'Don't cry, we're going to die together' - German mother reveals what her daughter told her as their house was swept away by floods

'Don't cry, we're going to die together' - German mother reveals what her daughter told her as their house was swept away by floods

'DON'T cry, we're going to die together' - were the words a mother heard from her daughter's mouth as their house was ripped apart by floodwater.

The woman, who spoke anonymously, lived in the German town of Schuld, which has been utterly devastated by the recent flooding.

She miraculously escaped with her life, along with the rest of her family, but was left dumbstruck by her daughter's touchingly poignant words.

"I say to myself, I should be happy we're alive ... but my children don't have a home anymore. What will I do now? I don't know," the woman said outside the ruins of her former home on Sunday.

At least 180 people are confirmed to have lost their lives during what is fast becoming Europe's most destructive series of floods in modern memory, and with hundreds of home destroyed and thousands of residents still unaccounted for, the dear toll is expected to keep climbing.

The floods were triggered by torrential downpours which dumped three months of rain across parts of Germany, Belgium, the Netherlands and Luxembourg last week.

A man walks past a car stuck in the channel, on July 16, 2021, in the pedestrian area of Bad Muenstereifel, western Germany, after heavy rain hit parts of the country, causing widespread flooding.

An aerial view shows a man near a truck covered in debris after the floods caused major damage in Schuld near Bad Neuenahr-Ahrweiler, western Germany, on July 18, 2021

SCHULD, GERMANY - JULY 18: German Chancellor Angela Merkel (3rdR) and Rhineland-Palatinate State Premier Malu Dreyer (R) talk to a resident during their visit in the flood-ravaged village of Schuld on July 18, 2021 in Schuld, near Bad Neuenahr-Ahrweiler, Rhineland-Palatinate state, western Germany. 

The rains have thankfully now ceased, but homes, businesses and infrastructure across huge swathes of countryside have been destroyed and will now need to be rebuilt.

Germany's finance minister indicated the repair costs will likely be in the "billions".

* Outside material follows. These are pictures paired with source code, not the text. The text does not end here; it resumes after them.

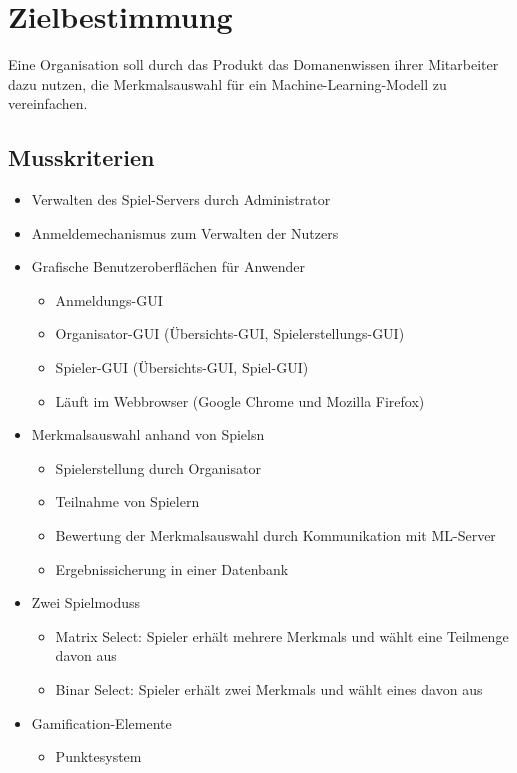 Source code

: \documentclass[a4paper]{scrreprt}
\begin{document}
    \chapter{Zielbestimmung}
    Eine Organisation soll durch das \Gls{Produkt} das \Gls{Domanenwissen} ihrer Mitarbeiter dazu nutzen, die Merkmalsauswahl für ein Machine-Learning-Modell zu vereinfachen.



    \section{Musskriterien}
    \begin{itemize} %
        \item Verwalten des \Gls{Spiel-Server}s durch \Gls{Administrator}
    	\item Anmeldemechanismus zum Verwalten der \Glspl{Nutzer}
	\item Grafische Benutzeroberflächen für Anwender 
        \begin{itemize}
            \item Anmeldungs-GUI
            \item \Gls{Organisator}-GUI (Übersichts-GUI, Spielerstellungs-GUI)
            \item \Gls{Spieler}-GUI (Übersichts-GUI, Spiel-GUI)
            \item Läuft im \Gls{Webbrowser} (Google Chrome und Mozilla Firefox)
        \end{itemize}
        \item Merkmalsauswahl anhand von \Glspl{Spiel}n  %
        \begin{itemize}
            \item Spielerstellung durch \Gls{Organisator}
            \item Teilnahme von \Gls{Spieler}n %
            \item Bewertung der Merkmalsauswahl durch Kommunikation mit \Gls{ML-Server}
            \item Ergebnissicherung in einer Datenbank 
        \end{itemize}
        \item Zwei \Glspl{Spielmodus}
        \begin{itemize}
            \item \Gls{Matrix Select}: \Gls{Spieler} erhält mehrere \Glspl{Merkmal} und wählt eine Teilmenge davon aus %
            \item \Gls{Binar Select}: \Gls{Spieler} erhält zwei \Glspl{Merkmal} und wählt eines davon aus
        \end{itemize}
        \item Gamification-Elemente
        \begin{itemize}
                  \item Punktesystem 
        \end{itemize}
    \end{itemize}
    \newpage %
\end{document}
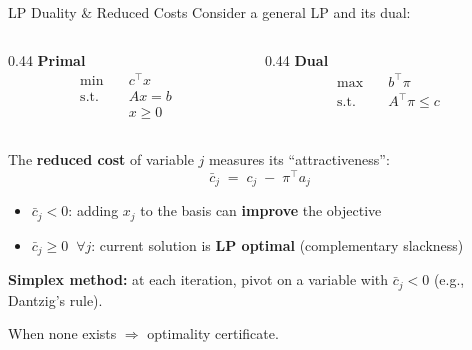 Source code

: \documentclass[aspectratio=169]{beamer}
\begin{document}
\begin{frame}{LP Duality \& Reduced Costs}
Consider a general LP and its dual:

\begin{columns}[T]
\begin{column}{0.44\textwidth}
\textbf{Primal}
\vspace{-0.2cm}
\begin{align*}
  \min \quad & c^\top x \\
  \text{s.t.} \quad & Ax = b \\
  & x \ge 0
\end{align*}
\end{column}
\begin{column}{0.44\textwidth}
\textbf{Dual}
\vspace{-0.2cm}
\begin{align*}
  \max \quad & b^\top \pi \\
  \text{s.t.} \quad & A^\top \pi \le c
\end{align*}
\end{column}
\end{columns}

\medskip
The \textbf{reduced cost} of variable $j$ measures its ``attractiveness'':
\[
  \bar{c}_j \;=\; c_j \;-\; \pi^\top a_j
\]

\begin{itemize}
  \item $\bar{c}_j < 0$: adding $x_j$ to the basis can \textbf{improve} the objective
  \item $\bar{c}_j \ge 0 \;\;\forall j$: current solution is \textbf{LP optimal}
        (complementary slackness)
\end{itemize}

\medskip
\textbf{Simplex method:} at each iteration, pivot on a variable with $\bar{c}_j < 0$ (e.g., Dantzig's rule).

When none exists $\Rightarrow$ optimality certificate.
\end{frame}
\end{document}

Visiting the town of Schuld on Sunday, German Chancellor Angela Merkel struggled to find words to describe the scene that greeted her.

Merkel said she came away from the town with "a real picture of, I must say, the surreal, ghostly situation."

"It is shocking - I would almost say that the German language barely has words for the devastation that has been wreaked," she added.